The answer should hold only the lines from the one containing "[[02 - RESOURCES/Notes/Java\|Java]]." through the one containing "User Interfaces</strong><br />" in the entries below, copied exactly, without pictures.

_DATA SHOWN:_
▼

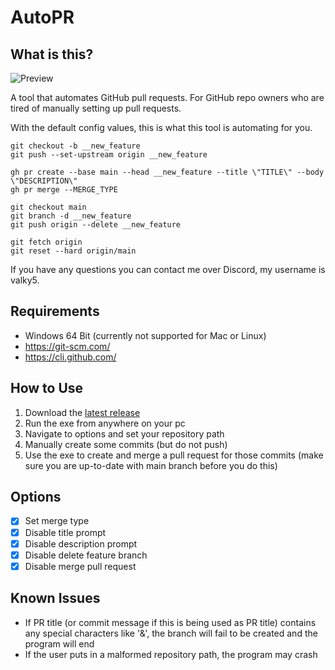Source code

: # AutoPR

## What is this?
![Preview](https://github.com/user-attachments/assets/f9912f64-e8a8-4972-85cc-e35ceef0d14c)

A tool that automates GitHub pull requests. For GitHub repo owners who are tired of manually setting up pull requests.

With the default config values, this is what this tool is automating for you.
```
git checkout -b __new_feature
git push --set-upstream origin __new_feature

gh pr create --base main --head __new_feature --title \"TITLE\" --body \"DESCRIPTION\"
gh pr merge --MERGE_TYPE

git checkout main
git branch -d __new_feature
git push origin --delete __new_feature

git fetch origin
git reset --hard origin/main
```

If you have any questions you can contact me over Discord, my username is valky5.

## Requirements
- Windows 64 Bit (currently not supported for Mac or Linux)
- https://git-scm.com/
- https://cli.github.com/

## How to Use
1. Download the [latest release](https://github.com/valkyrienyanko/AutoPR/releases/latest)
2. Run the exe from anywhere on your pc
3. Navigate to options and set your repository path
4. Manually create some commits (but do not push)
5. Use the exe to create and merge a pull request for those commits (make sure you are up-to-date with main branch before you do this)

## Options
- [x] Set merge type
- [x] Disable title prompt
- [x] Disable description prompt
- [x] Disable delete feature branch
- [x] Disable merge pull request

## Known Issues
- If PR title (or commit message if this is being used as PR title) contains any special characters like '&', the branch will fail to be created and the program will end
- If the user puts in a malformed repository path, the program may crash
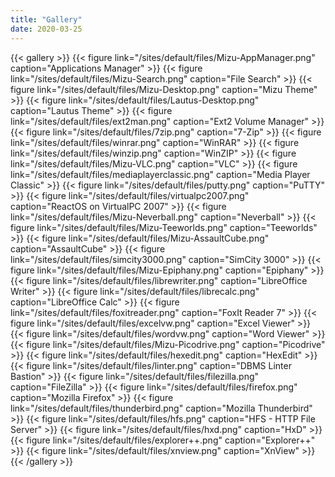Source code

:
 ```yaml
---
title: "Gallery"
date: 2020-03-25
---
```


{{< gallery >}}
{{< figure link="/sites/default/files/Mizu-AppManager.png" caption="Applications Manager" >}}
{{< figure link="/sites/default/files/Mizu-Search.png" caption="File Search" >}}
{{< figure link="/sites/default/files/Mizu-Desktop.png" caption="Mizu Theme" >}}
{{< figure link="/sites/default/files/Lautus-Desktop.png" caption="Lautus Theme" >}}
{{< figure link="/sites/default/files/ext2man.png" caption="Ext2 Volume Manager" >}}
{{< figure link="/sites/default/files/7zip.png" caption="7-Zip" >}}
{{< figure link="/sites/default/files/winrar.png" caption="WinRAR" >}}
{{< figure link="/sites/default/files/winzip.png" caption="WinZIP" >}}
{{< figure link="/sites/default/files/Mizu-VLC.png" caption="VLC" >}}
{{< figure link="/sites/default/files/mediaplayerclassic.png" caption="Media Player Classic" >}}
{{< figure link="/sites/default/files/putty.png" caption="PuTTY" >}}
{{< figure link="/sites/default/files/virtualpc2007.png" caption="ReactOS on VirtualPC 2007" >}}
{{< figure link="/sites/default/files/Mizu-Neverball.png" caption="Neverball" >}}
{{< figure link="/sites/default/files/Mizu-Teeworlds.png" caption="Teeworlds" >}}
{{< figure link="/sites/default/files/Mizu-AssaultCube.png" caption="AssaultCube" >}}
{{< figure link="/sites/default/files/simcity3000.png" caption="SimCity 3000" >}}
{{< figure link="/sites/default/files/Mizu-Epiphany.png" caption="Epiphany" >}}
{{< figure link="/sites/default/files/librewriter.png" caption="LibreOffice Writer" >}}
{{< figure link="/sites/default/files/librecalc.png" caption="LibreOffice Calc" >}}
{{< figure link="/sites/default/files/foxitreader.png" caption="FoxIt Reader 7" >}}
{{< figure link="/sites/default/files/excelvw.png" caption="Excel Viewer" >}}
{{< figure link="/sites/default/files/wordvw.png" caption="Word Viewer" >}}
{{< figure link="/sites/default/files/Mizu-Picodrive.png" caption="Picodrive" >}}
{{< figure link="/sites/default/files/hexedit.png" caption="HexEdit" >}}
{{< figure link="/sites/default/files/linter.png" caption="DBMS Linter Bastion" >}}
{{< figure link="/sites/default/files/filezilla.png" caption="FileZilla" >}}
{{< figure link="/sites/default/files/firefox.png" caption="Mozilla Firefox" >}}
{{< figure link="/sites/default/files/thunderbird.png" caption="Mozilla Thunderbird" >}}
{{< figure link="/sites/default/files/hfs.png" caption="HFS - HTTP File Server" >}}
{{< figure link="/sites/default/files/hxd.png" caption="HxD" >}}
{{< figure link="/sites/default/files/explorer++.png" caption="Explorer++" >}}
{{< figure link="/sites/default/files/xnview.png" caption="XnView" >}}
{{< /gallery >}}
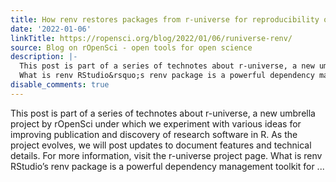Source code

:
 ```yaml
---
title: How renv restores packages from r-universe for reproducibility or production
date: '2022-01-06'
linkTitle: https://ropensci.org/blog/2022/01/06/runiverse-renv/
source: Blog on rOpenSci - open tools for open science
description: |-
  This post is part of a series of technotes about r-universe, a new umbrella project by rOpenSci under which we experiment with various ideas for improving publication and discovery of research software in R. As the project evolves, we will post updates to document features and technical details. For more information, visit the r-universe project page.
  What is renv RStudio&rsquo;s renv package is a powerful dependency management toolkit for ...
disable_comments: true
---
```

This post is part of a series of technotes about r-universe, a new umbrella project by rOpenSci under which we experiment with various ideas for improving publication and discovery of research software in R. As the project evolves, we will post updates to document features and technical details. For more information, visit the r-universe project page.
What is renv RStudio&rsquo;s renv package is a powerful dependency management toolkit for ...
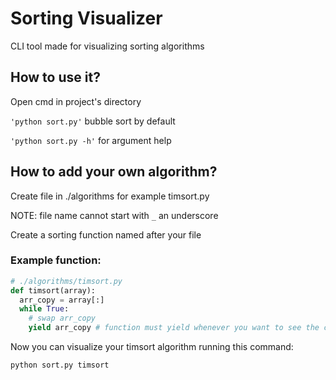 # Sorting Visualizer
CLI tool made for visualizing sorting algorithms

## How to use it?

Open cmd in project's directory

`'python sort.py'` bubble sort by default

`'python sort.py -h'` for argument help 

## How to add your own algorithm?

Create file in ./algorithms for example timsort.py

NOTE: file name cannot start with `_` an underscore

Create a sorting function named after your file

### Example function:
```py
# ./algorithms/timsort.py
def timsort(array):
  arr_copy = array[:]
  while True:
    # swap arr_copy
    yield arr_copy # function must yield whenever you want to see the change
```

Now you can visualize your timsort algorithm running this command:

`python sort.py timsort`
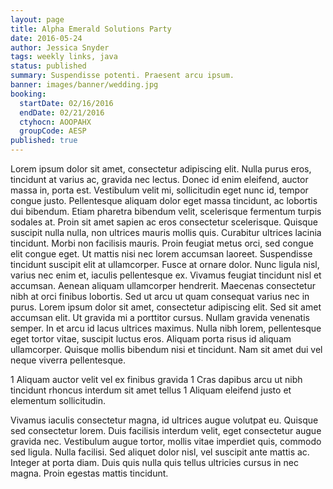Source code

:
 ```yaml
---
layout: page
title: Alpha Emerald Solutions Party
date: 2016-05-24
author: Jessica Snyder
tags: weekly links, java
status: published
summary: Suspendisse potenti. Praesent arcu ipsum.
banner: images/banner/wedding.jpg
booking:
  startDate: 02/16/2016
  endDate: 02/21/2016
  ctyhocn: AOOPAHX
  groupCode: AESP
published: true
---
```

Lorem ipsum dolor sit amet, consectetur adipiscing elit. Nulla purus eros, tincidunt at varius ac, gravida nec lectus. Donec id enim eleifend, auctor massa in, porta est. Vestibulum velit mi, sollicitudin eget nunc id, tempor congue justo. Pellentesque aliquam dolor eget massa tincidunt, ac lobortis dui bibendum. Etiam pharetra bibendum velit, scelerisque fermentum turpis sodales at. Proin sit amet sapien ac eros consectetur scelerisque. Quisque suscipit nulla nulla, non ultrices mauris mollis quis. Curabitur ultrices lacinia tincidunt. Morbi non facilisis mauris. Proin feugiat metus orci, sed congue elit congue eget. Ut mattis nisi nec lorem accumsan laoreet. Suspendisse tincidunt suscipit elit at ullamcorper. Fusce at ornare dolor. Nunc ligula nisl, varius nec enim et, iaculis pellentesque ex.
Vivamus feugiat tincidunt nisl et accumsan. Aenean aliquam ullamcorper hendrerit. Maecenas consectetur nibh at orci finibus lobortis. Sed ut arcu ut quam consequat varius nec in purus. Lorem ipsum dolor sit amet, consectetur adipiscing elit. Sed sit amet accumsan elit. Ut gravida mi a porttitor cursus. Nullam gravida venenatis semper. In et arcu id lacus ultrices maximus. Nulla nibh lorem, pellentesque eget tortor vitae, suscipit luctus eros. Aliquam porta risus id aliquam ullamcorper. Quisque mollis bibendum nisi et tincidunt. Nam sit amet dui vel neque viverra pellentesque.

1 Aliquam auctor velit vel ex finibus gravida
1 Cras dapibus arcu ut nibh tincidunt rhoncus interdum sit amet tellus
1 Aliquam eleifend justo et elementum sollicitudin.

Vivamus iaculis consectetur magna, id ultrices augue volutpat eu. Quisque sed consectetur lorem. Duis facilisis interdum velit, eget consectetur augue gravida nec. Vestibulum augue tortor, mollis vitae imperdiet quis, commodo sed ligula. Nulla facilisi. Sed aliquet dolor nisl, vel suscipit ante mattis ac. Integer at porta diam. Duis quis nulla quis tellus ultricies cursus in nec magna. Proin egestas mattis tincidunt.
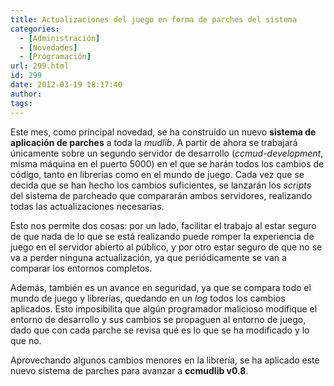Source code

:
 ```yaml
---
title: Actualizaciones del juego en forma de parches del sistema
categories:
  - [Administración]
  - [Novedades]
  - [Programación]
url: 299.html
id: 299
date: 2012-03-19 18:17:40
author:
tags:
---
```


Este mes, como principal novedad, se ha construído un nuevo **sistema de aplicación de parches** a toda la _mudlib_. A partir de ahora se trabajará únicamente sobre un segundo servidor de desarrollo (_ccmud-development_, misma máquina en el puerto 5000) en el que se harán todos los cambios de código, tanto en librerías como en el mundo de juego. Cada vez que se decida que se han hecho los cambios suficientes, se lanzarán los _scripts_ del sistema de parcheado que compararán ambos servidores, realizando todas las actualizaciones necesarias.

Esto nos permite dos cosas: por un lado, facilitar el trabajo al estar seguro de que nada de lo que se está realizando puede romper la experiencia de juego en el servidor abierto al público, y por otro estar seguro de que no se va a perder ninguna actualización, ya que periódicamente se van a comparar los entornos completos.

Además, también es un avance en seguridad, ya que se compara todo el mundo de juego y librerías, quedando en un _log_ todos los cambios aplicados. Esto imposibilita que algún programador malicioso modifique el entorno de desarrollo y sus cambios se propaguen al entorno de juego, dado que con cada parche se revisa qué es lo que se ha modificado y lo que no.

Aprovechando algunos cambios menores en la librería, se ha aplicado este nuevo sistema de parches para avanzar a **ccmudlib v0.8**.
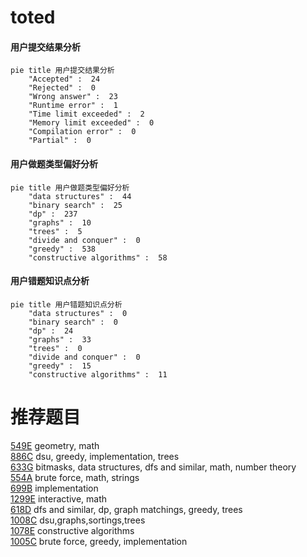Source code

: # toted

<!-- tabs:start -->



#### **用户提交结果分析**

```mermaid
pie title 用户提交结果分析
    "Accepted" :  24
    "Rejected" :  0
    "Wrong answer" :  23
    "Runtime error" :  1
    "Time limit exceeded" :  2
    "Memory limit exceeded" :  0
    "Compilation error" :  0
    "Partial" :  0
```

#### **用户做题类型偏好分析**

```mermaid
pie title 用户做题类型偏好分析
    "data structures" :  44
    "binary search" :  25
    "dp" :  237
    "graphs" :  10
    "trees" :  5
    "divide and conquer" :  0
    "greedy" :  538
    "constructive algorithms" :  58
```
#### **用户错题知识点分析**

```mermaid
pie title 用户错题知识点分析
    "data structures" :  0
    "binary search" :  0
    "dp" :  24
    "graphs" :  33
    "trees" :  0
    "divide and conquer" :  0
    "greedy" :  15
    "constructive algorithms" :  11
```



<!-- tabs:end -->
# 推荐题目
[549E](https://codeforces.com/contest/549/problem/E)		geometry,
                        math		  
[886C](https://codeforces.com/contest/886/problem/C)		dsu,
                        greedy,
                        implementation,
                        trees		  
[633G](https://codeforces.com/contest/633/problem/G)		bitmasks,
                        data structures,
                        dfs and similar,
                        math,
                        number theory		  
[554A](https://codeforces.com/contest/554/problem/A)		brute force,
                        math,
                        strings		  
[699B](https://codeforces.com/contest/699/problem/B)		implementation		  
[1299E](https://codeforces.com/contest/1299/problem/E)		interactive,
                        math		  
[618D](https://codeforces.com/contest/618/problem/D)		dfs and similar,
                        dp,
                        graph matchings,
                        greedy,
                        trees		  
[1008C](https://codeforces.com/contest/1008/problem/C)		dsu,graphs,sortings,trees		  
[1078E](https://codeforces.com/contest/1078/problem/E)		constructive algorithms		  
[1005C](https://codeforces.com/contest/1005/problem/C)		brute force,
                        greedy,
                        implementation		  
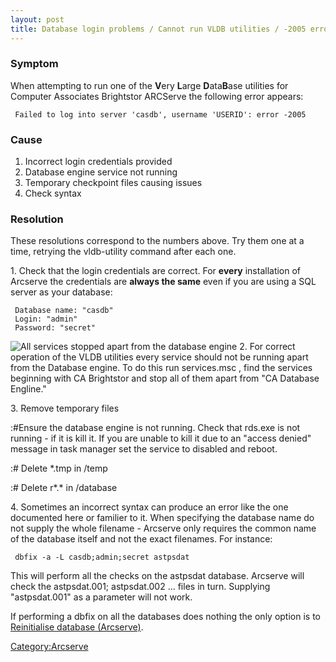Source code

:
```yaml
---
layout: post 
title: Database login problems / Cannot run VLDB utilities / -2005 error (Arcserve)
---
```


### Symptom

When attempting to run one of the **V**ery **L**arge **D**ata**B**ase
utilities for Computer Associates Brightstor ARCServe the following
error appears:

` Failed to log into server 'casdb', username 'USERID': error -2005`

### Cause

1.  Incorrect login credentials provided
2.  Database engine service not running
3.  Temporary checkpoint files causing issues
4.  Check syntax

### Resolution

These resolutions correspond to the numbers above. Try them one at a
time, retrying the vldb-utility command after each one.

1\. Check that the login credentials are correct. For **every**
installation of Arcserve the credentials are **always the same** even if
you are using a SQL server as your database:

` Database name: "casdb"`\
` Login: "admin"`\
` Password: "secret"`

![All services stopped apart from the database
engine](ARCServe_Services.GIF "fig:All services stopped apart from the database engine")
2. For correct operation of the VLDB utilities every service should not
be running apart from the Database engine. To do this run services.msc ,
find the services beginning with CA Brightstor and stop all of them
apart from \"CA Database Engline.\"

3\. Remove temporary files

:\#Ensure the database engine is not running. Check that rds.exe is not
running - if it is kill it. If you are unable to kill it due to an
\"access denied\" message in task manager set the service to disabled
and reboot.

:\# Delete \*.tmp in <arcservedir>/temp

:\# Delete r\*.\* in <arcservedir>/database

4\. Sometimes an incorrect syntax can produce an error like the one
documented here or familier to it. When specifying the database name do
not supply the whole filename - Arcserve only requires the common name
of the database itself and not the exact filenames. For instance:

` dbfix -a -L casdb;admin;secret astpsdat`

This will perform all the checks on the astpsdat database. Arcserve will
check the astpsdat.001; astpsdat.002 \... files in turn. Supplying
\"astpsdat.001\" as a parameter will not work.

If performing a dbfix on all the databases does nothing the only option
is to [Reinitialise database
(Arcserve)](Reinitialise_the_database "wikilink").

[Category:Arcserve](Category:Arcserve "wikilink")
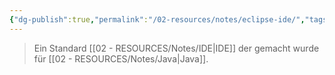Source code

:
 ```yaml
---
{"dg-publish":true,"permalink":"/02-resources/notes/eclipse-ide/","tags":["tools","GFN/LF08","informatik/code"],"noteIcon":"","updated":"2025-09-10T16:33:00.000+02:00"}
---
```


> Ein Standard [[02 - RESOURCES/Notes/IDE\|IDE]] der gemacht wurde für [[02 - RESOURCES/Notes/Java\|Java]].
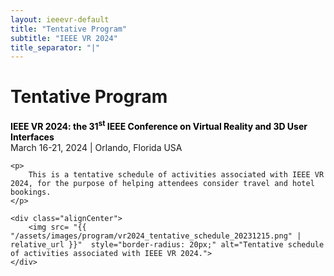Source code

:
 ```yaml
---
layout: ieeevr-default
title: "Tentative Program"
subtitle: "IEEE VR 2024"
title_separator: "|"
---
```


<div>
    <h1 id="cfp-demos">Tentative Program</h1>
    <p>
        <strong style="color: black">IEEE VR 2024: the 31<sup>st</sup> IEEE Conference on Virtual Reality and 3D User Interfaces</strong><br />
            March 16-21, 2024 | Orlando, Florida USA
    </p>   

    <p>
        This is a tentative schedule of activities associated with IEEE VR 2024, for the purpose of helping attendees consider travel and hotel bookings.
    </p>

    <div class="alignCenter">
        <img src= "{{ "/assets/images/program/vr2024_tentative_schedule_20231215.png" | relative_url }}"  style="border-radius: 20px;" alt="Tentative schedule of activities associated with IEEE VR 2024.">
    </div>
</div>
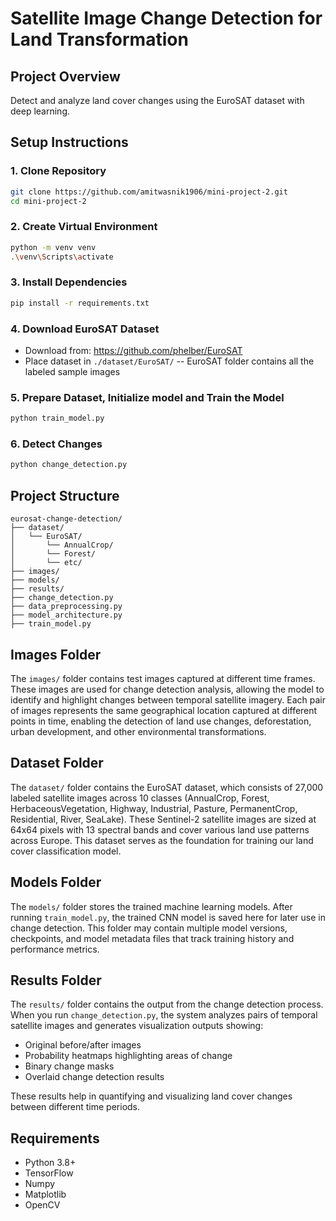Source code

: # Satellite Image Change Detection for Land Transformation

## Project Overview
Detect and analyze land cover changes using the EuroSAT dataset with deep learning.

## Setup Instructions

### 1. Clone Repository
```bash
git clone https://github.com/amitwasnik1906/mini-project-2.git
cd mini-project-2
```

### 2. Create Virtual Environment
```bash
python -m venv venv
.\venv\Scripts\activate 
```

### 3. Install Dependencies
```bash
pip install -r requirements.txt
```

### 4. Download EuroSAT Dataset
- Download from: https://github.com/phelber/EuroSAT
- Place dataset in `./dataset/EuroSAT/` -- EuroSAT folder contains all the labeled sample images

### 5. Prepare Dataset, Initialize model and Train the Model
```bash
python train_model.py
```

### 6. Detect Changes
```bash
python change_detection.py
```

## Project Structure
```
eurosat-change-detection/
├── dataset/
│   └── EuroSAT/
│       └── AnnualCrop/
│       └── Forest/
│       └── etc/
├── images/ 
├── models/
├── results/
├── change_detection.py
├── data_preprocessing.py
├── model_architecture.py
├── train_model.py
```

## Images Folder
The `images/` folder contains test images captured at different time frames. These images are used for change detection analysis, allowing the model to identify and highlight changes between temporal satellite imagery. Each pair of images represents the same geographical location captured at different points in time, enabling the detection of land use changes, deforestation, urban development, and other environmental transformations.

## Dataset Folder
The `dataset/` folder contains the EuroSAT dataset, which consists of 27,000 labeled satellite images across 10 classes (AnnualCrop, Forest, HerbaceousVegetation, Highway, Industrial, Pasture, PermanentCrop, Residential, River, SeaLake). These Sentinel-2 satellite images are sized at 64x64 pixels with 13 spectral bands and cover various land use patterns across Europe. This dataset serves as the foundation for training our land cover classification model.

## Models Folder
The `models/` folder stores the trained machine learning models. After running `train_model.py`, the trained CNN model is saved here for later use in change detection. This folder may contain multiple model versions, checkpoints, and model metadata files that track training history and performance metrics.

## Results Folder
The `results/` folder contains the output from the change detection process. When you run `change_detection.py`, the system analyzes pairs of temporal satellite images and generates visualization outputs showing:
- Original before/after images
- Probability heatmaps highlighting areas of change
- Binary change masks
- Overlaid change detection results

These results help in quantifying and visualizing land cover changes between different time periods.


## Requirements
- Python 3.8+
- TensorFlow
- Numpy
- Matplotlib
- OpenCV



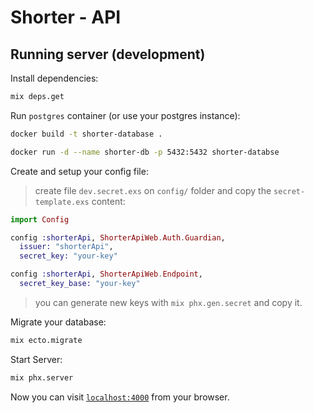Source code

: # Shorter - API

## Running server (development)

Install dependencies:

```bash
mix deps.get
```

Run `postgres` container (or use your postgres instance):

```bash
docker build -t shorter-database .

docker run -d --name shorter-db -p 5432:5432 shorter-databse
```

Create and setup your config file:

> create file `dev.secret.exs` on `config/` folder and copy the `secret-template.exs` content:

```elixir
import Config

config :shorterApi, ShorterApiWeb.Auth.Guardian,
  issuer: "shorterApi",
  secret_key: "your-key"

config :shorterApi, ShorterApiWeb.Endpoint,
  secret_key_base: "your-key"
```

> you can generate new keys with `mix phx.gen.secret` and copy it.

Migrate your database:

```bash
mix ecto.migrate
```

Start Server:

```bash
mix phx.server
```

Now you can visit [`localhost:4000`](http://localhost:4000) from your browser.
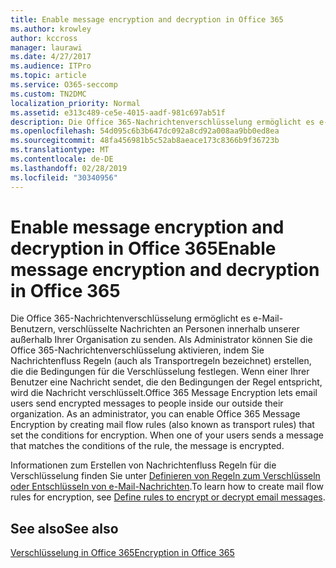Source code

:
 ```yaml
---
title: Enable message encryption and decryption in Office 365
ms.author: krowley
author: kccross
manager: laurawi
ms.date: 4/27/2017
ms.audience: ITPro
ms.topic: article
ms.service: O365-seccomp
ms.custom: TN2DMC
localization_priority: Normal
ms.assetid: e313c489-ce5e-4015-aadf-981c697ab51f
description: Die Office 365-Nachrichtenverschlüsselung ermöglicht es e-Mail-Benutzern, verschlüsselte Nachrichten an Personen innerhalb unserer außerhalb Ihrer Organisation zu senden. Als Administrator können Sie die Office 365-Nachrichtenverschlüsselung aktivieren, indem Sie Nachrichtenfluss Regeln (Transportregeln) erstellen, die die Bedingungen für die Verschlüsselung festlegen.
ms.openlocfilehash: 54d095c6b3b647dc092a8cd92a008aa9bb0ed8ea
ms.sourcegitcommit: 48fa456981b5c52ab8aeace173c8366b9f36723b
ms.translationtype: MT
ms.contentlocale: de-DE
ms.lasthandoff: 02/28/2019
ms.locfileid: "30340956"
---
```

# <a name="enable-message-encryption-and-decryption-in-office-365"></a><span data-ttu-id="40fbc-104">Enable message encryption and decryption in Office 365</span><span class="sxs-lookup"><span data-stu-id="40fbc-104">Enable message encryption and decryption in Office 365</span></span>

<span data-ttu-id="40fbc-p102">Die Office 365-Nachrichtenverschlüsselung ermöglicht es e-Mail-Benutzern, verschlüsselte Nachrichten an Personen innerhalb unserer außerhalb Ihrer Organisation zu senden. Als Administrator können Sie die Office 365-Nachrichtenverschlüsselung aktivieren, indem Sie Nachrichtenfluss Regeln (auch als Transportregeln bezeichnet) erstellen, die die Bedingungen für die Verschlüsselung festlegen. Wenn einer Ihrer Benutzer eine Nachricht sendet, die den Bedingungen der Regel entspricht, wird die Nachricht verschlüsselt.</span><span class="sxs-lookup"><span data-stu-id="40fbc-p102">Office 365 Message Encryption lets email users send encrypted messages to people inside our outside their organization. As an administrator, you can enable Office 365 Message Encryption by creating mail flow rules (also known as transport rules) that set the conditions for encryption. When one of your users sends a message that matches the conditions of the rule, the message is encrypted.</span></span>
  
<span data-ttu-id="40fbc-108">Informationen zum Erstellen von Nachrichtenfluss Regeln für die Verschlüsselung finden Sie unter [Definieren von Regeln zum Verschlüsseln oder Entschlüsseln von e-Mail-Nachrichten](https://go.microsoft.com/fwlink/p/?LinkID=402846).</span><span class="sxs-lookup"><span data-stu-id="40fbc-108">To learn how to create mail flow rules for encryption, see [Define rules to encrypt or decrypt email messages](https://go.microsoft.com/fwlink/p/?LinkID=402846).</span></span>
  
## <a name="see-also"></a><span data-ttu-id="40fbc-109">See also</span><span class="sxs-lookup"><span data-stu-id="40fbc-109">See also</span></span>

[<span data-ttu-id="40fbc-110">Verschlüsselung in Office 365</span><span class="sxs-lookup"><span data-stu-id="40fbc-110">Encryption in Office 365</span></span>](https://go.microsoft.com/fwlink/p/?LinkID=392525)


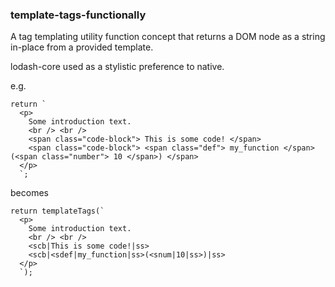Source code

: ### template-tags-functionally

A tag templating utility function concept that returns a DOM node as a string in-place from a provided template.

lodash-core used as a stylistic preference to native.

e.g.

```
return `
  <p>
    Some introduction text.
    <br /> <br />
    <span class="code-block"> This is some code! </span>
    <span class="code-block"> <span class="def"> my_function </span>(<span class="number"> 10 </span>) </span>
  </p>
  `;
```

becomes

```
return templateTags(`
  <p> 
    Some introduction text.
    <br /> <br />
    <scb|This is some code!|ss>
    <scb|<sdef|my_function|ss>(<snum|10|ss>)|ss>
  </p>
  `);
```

▲

_EXERCISE OUTPUT:_
> Ein Standard [[02 - RESOURCES/Notes/IDE\|IDE]] der gemacht wurde für [[02 - RESOURCES/Notes/Java\|Java]].
Source code

:
 ```yaml
---
layout: ieeevr-default
title: "Tentative Program"
subtitle: "IEEE VR 2024"
title_separator: "|"
---
```


<div>
    <h1 id="cfp-demos">Tentative Program</h1>
    <p>
        <strong style="color: black">IEEE VR 2024: the 31<sup>st</sup> IEEE Conference on Virtual Reality and 3D User Interfaces</strong><br />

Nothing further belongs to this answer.